Many intervention programmes have tried to reduce disruptive behaviour problems during early childhood to prevent school drop-out, violence and criminality during adolescence and adulthood.

The aim of this Canadian study, published in the November 2007 issue of the British Journal of Psychiatry, was to assess the long-term impact and clinical significance of 2-year 'multicomponent' preventive intervention on criminal behaviour and academic achievement.

The Montreal Longitudinal Experimental Study is prospective, and has been examining the development of a large sample of boys attending inner-city kindergartens who have backgrounds of low socio-economic status, with a particular focus on antisocial behaviour and social adjustment.

250 disruptive-aggressive boys considered to be at risk of later criminality and low school achievement, identified from a community sample of 895 boys, were randomly allocated to an intervention or a control group. The rest of the sample (645) served as the low-risk comparison group.

The intervention was based on research addressing early intervention with aggressive children, and involved 3 areas: social skills training for the child; parent training in effective child-rearing; and the provision of information and support for teachers in relation to disruptive boys.

This programme started when the boys were aged 7 and lasted 2 years, from 1985 to 1987. Outcome measures were a high school diploma and possession of a criminal record by the age of 24.

It was found that significantly more boys in the intervention than in the control group completed high-school graduation. The likelihood of having a high-school diploma was more than twice as high for the intervention group as for the control group.

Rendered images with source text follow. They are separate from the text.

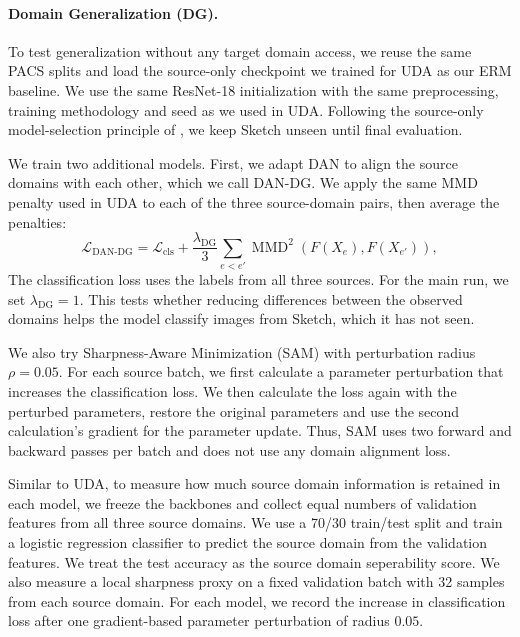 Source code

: \documentclass{article}
\begin{document}
\paragraph{Domain Generalization (DG).}\mbox{}\par
To test generalization without any target domain access, we reuse the same PACS splits and load the source-only checkpoint we trained for UDA as our ERM baseline. We use the same ResNet-18 initialization with the same preprocessing, training methodology and seed as we used in UDA. Following the source-only model-selection principle of \citet{gulrajani2021domainbed}, we keep Sketch unseen until final evaluation.

We train two additional models. First, we adapt DAN to align the source domains with each other, which we call DAN-DG. We apply the same MMD penalty used in UDA to each of the three source-domain pairs, then average the penalties:
  \[
  \mathcal{L}_{\text{DAN-DG}}
  =
  \mathcal{L}_{\text{cls}}
  +
  \frac{\lambda_{\text{DG}}}{3}
  \sum_{e<e'}
  \operatorname{MMD}^{2}\!\left(F(X_e),F(X_{e'})\right),
  \]
The classification loss uses the labels from all three sources. For the main run, we set $\lambda_{\text{DG}}=1$. This tests whether reducing differences between the observed domains helps the model classify images from Sketch, which it has not seen.

We also try Sharpness-Aware Minimization (SAM) \citep{foret2021sam} with perturbation radius $\rho=0.05$. For each source batch, we first calculate a parameter perturbation that increases the classification loss. We then calculate the loss again with the perturbed parameters, restore the original parameters and use the second calculation's gradient for the parameter update. Thus, SAM uses two forward and backward passes per batch and does not use any domain alignment loss.

Similar to UDA, to measure how much source domain information is retained in each model, we freeze the backbones and collect equal numbers of validation features from all three source domains. We use a 70/30 train/test split and train a logistic regression classifier to predict the source domain from the validation features. We treat the test accuracy as the source domain seperability score. We also measure a local sharpness proxy on a fixed validation batch with 32 samples from each source domain. For each  model, we record the increase in classification loss after one gradient-based parameter perturbation of radius $0.05$.
\end{document}
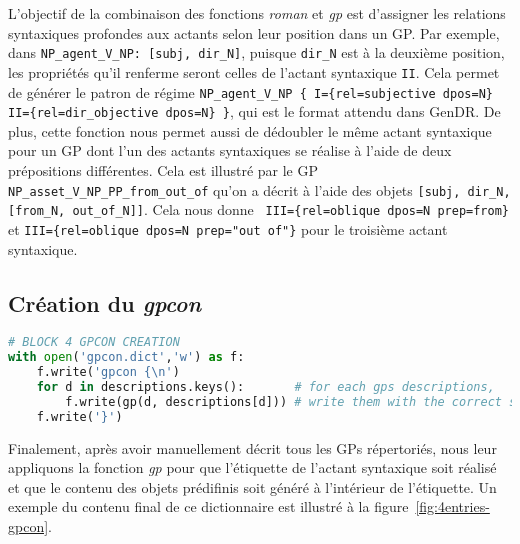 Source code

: L'objectif de la combinaison des fonctions \emph{roman} et \emph{gp} est d'assigner les relations syntaxiques profondes aux actants selon leur position dans un \ac{GP}. Par exemple, dans \lstinline|NP_agent_V_NP: [subj, dir_N]|, puisque \texttt{dir\_N} est à la deuxième position, les propriétés qu'il renferme seront celles de l'actant syntaxique \texttt{II}. Cela permet de générer le patron de régime \lstinline|NP_agent_V_NP { I={rel=subjective dpos=N} II={rel=dir_objective dpos=N} }|, qui est le format attendu dans GenDR. De plus, cette fonction nous permet aussi de dédoubler le même actant syntaxique pour un \ac{GP} dont l'un des actants syntaxiques se réalise à l'aide de deux prépositions différentes. Cela est illustré par le \ac{GP} \lstinline|NP_asset_V_NP_PP_from_out_of| qu'on a décrit à l'aide des objets \lstinline|[subj, dir_N, [from_N, out_of_N]]|. Cela nous donne \lstinline| III={rel=oblique dpos=N prep=from}| et \lstinline|III={rel=oblique dpos=N prep="out of"}| pour le troisième actant syntaxique.

\subsection{Création du \emph{gpcon}}

\begin{lstlisting}[language=Python, caption = Création du dictionnaire de patrons de régime]
# BLOCK 4 GPCON CREATION
with open('gpcon.dict','w') as f: 
    f.write('gpcon {\n')
    for d in descriptions.keys():       # for each gps descriptions,
        f.write(gp(d, descriptions[d])) # write them with the correct syntactic label
    f.write('}')
\end{lstlisting}
Finalement, après avoir manuellement décrit tous les \acp{GP} répertoriés, nous leur appliquons la fonction \emph{gp} pour que l'étiquette de l'actant syntaxique soit réalisé et que le contenu des objets prédifinis soit généré à l'intérieur de l'étiquette. Un exemple du contenu final de ce dictionnaire est illustré à la figure~\ref{fig:4entries-gpcon}.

Being in the intervention group predicted a rate of high-school graduation similar to that of the low-risk group.

The likelihood of having a criminal record was almost twice as high for the control group as for the intervention group. The intervention group obtained a similar rate of criminal record as the low-risk group.

These results confirm the relevance of reducing early disruptiveness to prevent later educational and criminal problems, and highlight the predictive power of early disruptiveness in clinical research.

Although these results are encouraging, the researchers emphasise that the rate of high-school graduation was only 46% for the intervention group, and the rate of having a criminal record was as high as 22%.

By comparison, the rate of graduation in the low-risk group was also low (68%), and the rate for criminal record was also high (16%), bringing the rates for the whole sample to 49% for high-school graduation and 19% for possessing a criminal record.

Although boys in the intervention group became similar to their low-risk peers with respect to graduation and criminal activity, the burden of other risk factors, such as low socio-economic status and living in an inner-city, took its toll on the whole sample.

This preventive intervention programme, even though intensive, multimodal and long-term, has only a limited protective effect, given an adverse socio-economic and environmental background.

Despite this, taking into account the cost to society of failure to graduate from high school, and criminality, the results point to the cost-effectiveness of preventive intervention, even if no formal examination of cost-effectiveness was performed.

The researchers comment that the 2-year duration of the intervention may not be long enough, particularly when external conditions are unfavourable. Additional systems, such as peer groups, could be targeted in future studies in order to modify the other important sources of influence that affect the development of antisocial behaviour.

Improving external conditions would also represent a good course of action for improving the impact of a child-, family- and school-centred preventive intervention.